= Epidemiology of gonorrhoea =

Gonorrhoea is a sexually transmitted infection (STI) caused by the bacterium Neisseria gonorrhoeae.

The World Health Organization (WHO) estimated that, in 2016, the global incidence rate was 20 per 1000 women and 26 per 1000 men, totaling 86.9 million new gonococcal infections among people between 15 and 49 years old.

== Canada ==
As of 2018, gonorrhoea was the second most commonly reported STI in Canada. Its incidence rate has been rising since 1997.

Incidence rate among men was consistently higher than that among women (70.2 per 100,000 versus 40.6 per 100,000 in 2015). It was also increasing faster among men than women (85.2% versus 39.5% in 2010–2015). People between 15 and 29 years old had the highest rate. Geographically, the highest gonorrhoea rates in 2015 were found in the Northwest Territories, Nunavut and Yukon.

== Nordic countries ==

Notified cases of gonorrhea among men in Nordic countries (2000–2020)

Notified cases of gonorrhea among women in Nordic countries (2000–2020)

In Nordic countries, gonorrhoea affects mainly young people below the age of 30. Infections are more common in men than in women. Nearly half of the reported cases of gonorrhoea are attributed to men who have sex with men (MSM).

Greenlandic women have the highest incidence rate. In contrast to the other Nordic countries, in Greenland, the numbers of cases among women and among men are almost equally high. Incidence rates are significantly lower in the other Nordic countries. However, cases are rising in Denmark, Iceland, Norway and Sweden. The Faroe Islands has relatively few cases.

== United Kingdom ==

Rates of selected STI diagnoses among England residents accessing sexual health services by ethnicity and STI, 2022

In England, there were 82,592 diagnoses of gonorrhoea in 2022, an increase of 50.3% compared to 2021 (54,961). The number of gonorrhoea diagnoses in 2022 was the largest annual number reported since records began.

Diagnoses were increasing in people of all ages in England, but the rise was highest among young people aged 15 to 24 years. This trend was also detected in Scotland.

== United States ==

Sexually transmitted disease surveillance 2020

Sexually transmitted disease surveillance 2020 published by the Centers for Disease Control and Prevention (CDC) showed that, in 2020, a total of 677,769 cases of gonorrhea were reported to the CDC, a 45 percent increase from 2016,making it the second most common notifiable sexually transmitted infection in the United States for that year. Rates of reported gonorrhea have increased 111% since the historic low in 2009. During 2019–2020, the overall rate of reported gonorrhea increased 5.7%; rates increased among both males and females and in three regions of the United States (Midwest, Northeast, and South); rates of reported gonorrhea increased in 36 states and two US territories.

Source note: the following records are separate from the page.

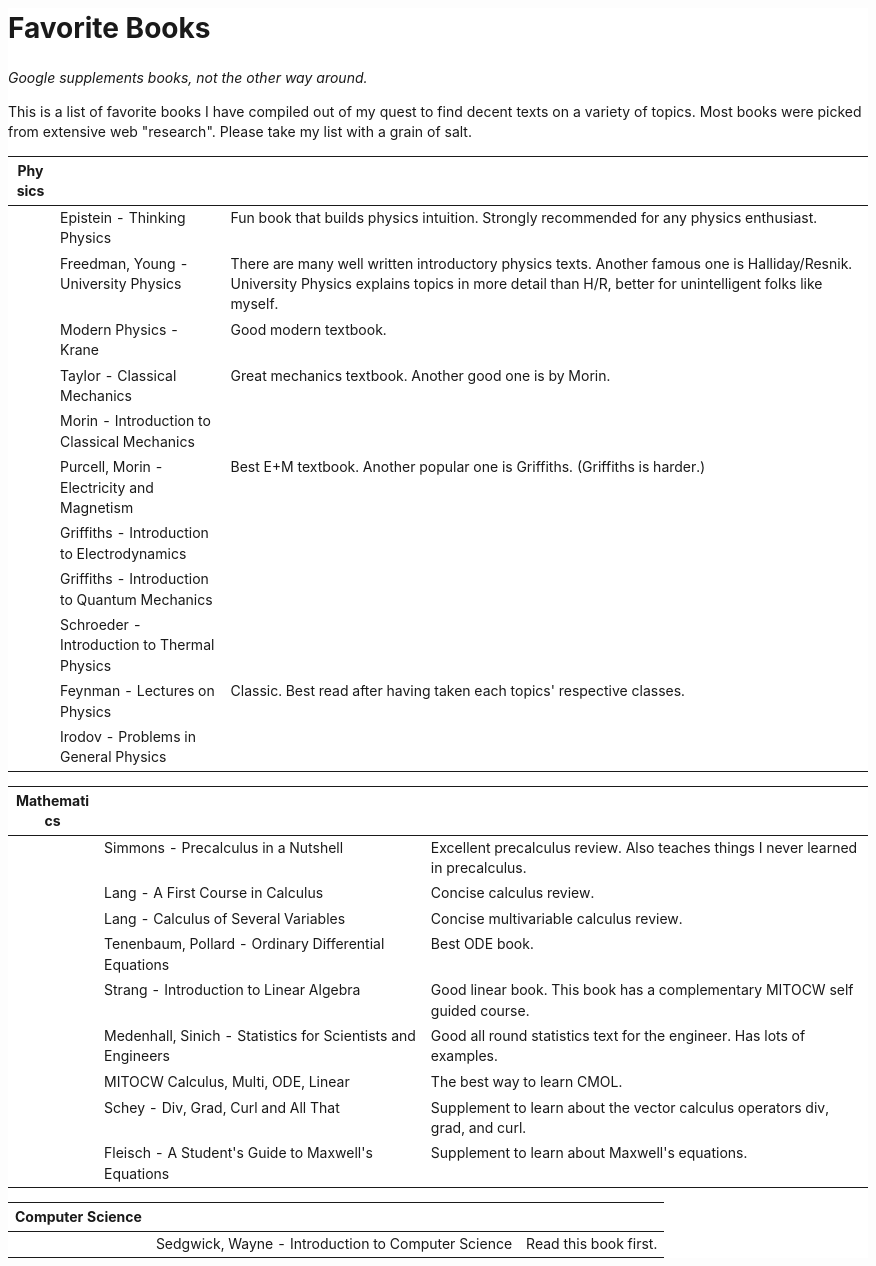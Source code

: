 # Favorite Books

*Google supplements books, not the other way around.*

This is a list of favorite books I have compiled out of my quest to find decent texts on a variety of topics. Most books were picked from extensive web "research". Please take my list with a grain of salt.

| Physics |                                               |                                                                                                                                                                                                        |
| ------- | --------------------------------------------- | ------------------------------------------------------------------------------------------------------------------------------------------------------------------------------------------------------ |
|         | Epistein - Thinking Physics                   | Fun book that builds physics intuition. Strongly recommended for any physics enthusiast.                                                                                                               |
|         | Freedman, Young - University Physics          | There are many well written introductory physics texts. Another famous one is Halliday/Resnik. University Physics explains topics in more detail than H/R, better for unintelligent folks like myself. |
|         | Modern Physics - Krane                        | Good modern textbook.                                                                                                                                                                                  |
|         | Taylor - Classical Mechanics                  | Great mechanics textbook. Another good one is by Morin.                                                                                                                                                |
|         | Morin - Introduction to Classical Mechanics   |                                                                                                                                                                                                        |
|         | Purcell, Morin - Electricity and Magnetism    | Best E+M textbook. Another popular one is Griffiths. (Griffiths is harder.)                                                                                                                            |
|         | Griffiths - Introduction to Electrodynamics   |                                                                                                                                                                                                        |
|         | Griffiths - Introduction to Quantum Mechanics |                                                                                                                                                                                                        |
|         | Schroeder - Introduction to Thermal Physics   |                                                                                                                                                                                                        |
|         | Feynman - Lectures on Physics                 | Classic. Best read after having taken each topics' respective classes.                                                                                                                                 |
|         | Irodov - Problems in General Physics          |                                                                                                                                                                                                        |

| Mathematics |                                                             |                                                                                   |
| ----------- | ----------------------------------------------------------- | --------------------------------------------------------------------------------- |
|             | Simmons - Precalculus in a Nutshell                         | Excellent precalculus review. Also teaches things I never learned in precalculus. |
|             | Lang - A First Course in Calculus                           | Concise calculus review.                                                          |
|             | Lang - Calculus of Several Variables                        | Concise multivariable calculus review.                                            |
|             | Tenenbaum, Pollard - Ordinary Differential Equations        | Best ODE book.                                                                    |
|             | Strang - Introduction to Linear Algebra                     | Good linear book. This book has a complementary MITOCW self guided course.        |
|             | Medenhall, Sinich - Statistics for Scientists and Engineers | Good all round statistics text for the engineer. Has lots of examples.            |
|             | MITOCW Calculus, Multi, ODE, Linear                         | The best way to learn CMOL.                                                       |
|             | Schey - Div, Grad, Curl and All That                        | Supplement to learn about the vector calculus operators div, grad, and curl.      |
|             | Fleisch - A Student's Guide to Maxwell's Equations          | Supplement to learn about Maxwell's equations.                                    |

| Computer Science |                                                    |                                                                                                    |
| ---------------- | -------------------------------------------------- | -------------------------------------------------------------------------------------------------- |
|                  | Sedgwick, Wayne - Introduction to Computer Science | Read this book first.                                                                              |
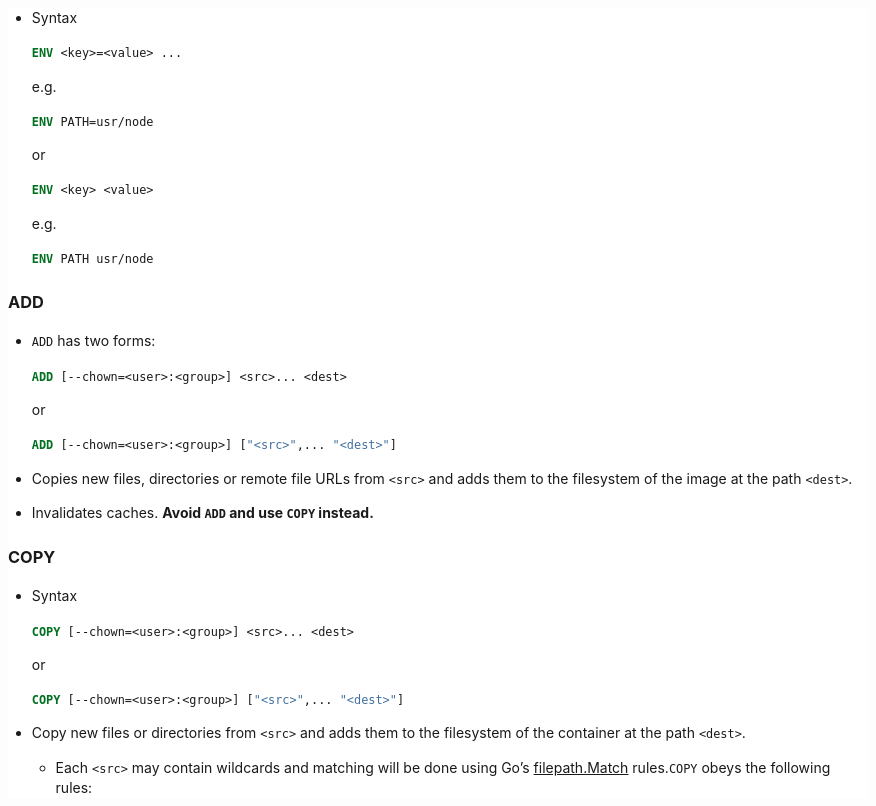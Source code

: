 - Syntax

  ```dockerfile
  ENV <key>=<value> ...
  ```

  e.g.

  ```dockerfile
  ENV PATH=usr/node
  ```

  or 

  ```dockerfile
  ENV <key> <value>
  ```

  e.g.

  ```dockerfile
  ENV PATH usr/node
  ```

### ADD

- `ADD` has two forms:

  ```dockerfile
  ADD [--chown=<user>:<group>] <src>... <dest>
  ```

  or

  ```dockerfile
  ADD [--chown=<user>:<group>] ["<src>",... "<dest>"]
  ```

- Copies new files, directories or remote file URLs from `<src>` and adds them to the filesystem of the image at the path `<dest>`.
- Invalidates caches. **Avoid `ADD` and use `COPY` instead.**

### COPY

- Syntax

  ```dockerfile
  COPY [--chown=<user>:<group>] <src>... <dest>
  ```

  or 

  ```dockerfile
  COPY [--chown=<user>:<group>] ["<src>",... "<dest>"]
  ```

- Copy new files or directories from `<src>`  and adds them to the filesystem of the container at the path `<dest>`.

  - Each `<src>` may contain wildcards and matching will be done using Go’s [filepath.Match](http://golang.org/pkg/path/filepath#Match) rules.`COPY` obeys the following rules:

Since 2013, rates have been higher among men compared to women, likely reflecting cases identified in both men who have sex with men (MSM) and men who have sex with women only. Although there are limited data available on sexual behaviors of persons reported with gonorrhea at the national level, enhanced data from jurisdictions participating in a sentinel surveillance system, the STD Surveillance Network (SSuN), suggest that about a third of gonorrhea cases occurred among MSM in 2020. During 2019–2020, rates increased among both men and women, but increases were greater among women (15%) compared to men (6.6%) which may reflect differences in diagnosing and reporting of cases among MSM in 2020. As extragenital infections are often asymptomatic and are likely identified by screening, diagnoses among MSM may have been reduced in 2020 due to the effect of the COVID-19 pandemic on screening coverage.

Gonorrhoea can quickly develop resistance to antibiotics used to treat infection, and in 2020, about half of all infections were estimated to be resistant to at least one antibiotic. Since 2010, almost all circulating strains in the United States, based on gonococcal isolates collected through sentinel surveillance in the Gonococcal Isolate Surveillance Project (GISP), remain susceptible to ceftriaxone, the primary treatment for gonorrhea; only 0.1% of isolates displayed elevated ceftriaxone minimum inhibitory concentrations (MICs) in 2020. In 2020, 5.8% of isolates had elevated azithromycin MICs; the proportion was higher among MSM compared to men who have sex with women only (9.2% vs 4.3%).